At first, the four-minute clip seems to be merely a moving-image extension of the print campaign. There’s the campaign star, Amanda Murphy, moving though a bunch of neon lights signifying Las Vegas (where the clip was filmed, though many of the sets were constructed specially for the video). She drives a vintage convertible down into the heart of the city, where she encounters a group of roving Marilyn Monroe impersonators led by none other than Chachki. A few seconds later, Paulson is there to dutifully valet Murphy’s car. Chachki continues to lead her band of Monroe-ettes, while Paulson shows up again as a theater usher. If you haven’t caught on by now, shifting notions of identity are a major theme here. So, naturally, Chachki pops up again, this time in full Vegas showgirl regalia (peep those glitter bangs), and her performance apparently entrances Murphy so much that suddenly she’s a showgirl too. A few beats later, we get another glimpse of someone in a Monroe dress, except, it turns out, this time it’s Paulson. The actress makes one final appearance as a menacing cocktail waitress on roller skates who only makes eye contact with Murphy on her own terms.
In addition to the theme of permeable identifies, the clip also serves as a send up of various Las Vegas tropes and iconography. “This Las Vegas is nevertheless a fiction, composed of archetypes – red velvet drapes, glittering lights, glowing Technicolor, billboards and convertibles,” reads the press release. “Reality, reimagined. A neon dream.”
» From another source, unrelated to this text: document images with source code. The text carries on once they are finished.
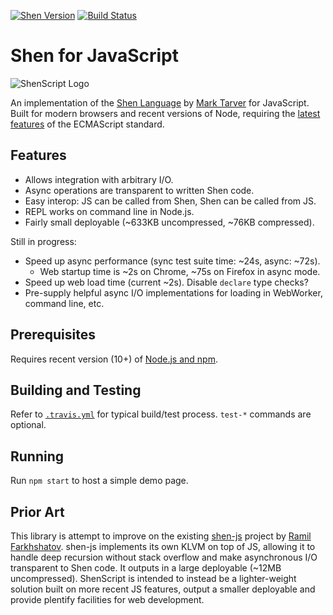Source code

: [![Shen Version](https://img.shields.io/badge/shen-21.1-blue.svg)](https://github.com/Shen-Language)
[![Build Status](https://travis-ci.org/rkoeninger/ShenScript.svg?branch=master)](https://travis-ci.org/rkoeninger/ShenScript)

# Shen for JavaScript

![ShenScript Logo](https://raw.githubusercontent.com/rkoeninger/ShenScript/master/assets/logo.png)

An implementation of the [Shen Language](http://www.shenlanguage.org) by [Mark Tarver](http://marktarver.com/) for JavaScript. Built for modern browsers and recent versions of Node, requiring the [latest features](https://github.com/lukehoban/es6features) of the ECMAScript standard.

## Features

  * Allows integration with arbitrary I/O.
  * Async operations are transparent to written Shen code.
  * Easy interop: JS can be called from Shen, Shen can be called from JS.
  * REPL works on command line in Node.js.
  * Fairly small deployable (\~633KB uncompressed, \~76KB compressed).

Still in progress:

  * Speed up async performance (sync test suite time: \~24s, async: \~72s).
    * Web startup time is \~2s on Chrome, \~75s on Firefox in async mode.
  * Speed up web load time (current \~2s). Disable `declare` type checks?
  * Pre-supply helpful async I/O implementations for loading in WebWorker, command line, etc.

## Prerequisites

Requires recent version (10+) of [Node.js and npm](https://nodejs.org/en/download/).

## Building and Testing

Refer to [`.travis.yml`](.travis.yml) for typical build/test process. `test-*` commands are optional.

## Running

Run `npm start` to host a simple demo page.

## Prior Art

This library is attempt to improve on the existing [shen-js](https://github.com/gravicappa/shen-js) project by [Ramil Farkhshatov](https://github.com/gravicappa). shen-js implements its own KLVM on top of JS, allowing it to handle deep recursion without stack overflow and make asynchronous I/O transparent to Shen code. It outputs in a large deployable (\~12MB uncompressed). ShenScript is intended to instead be a lighter-weight solution built on more recent JS features, output a smaller deployable and provide plentify facilities for web development.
While Prada generally prefers to reserve starring roles in its print campaigns for models, the Italian house is no stranger to casting a wide assortment of celebrity performers and actors in its videos (remember the David O. Russell short film that features everyone from Connie Britton to John Krasinksi?).
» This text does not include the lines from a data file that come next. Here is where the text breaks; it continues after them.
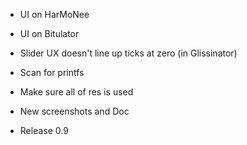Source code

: - UI on HarMoNee
- UI on Bitulator

- Slider UX doesn't line up ticks at zero (in Glissinator)

- Scan for printfs
- Make sure all of res is used
- New screenshots and Doc

- Release 0.9
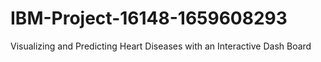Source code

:# IBM-Project-16148-1659608293
Visualizing and Predicting Heart Diseases with an Interactive Dash Board
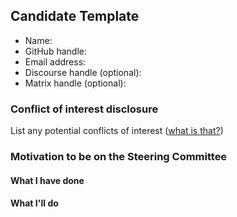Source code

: ## Candidate Template

- Name:
- GitHub handle:
- Email address:
- Discourse handle (optional):
- Matrix handle (optional):

### Conflict of interest disclosure

List any potential conflicts of interest ([what is that?](https://github.com/NixOS/SC-election-2025/blob/main/doc/conflict-of-interest.md))

### Motivation to be on the Steering Committee

#### What I have done

#### What I'll do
Still, it’s perhaps Paulson’s biggest fashion moment so far, to say nothing of Chacki. Since winning the Drag Race crown in 2015, she’s been no stranger to the fashion community. She’s become a semi-regular front-row and street-style figure at fashion weeks around the world (memorably, the late street-style photographer Bill Cunningham flipped out over her in the documentary Bill Cunningham New York), and has appeared in numerous fashion magazines. She’s also walked for Moschino twice, and previously fronted a lingerie campaign. Still, this is unquestionably her highest fashion peak so far.
In general, Drag Race is still hot on the mind of fashion folks: The latest cover of Love magazine features the young transgender model Ariel Nicholson in the unmistakable eye makeup of the All Stars 3 winner, Trixie Mattel.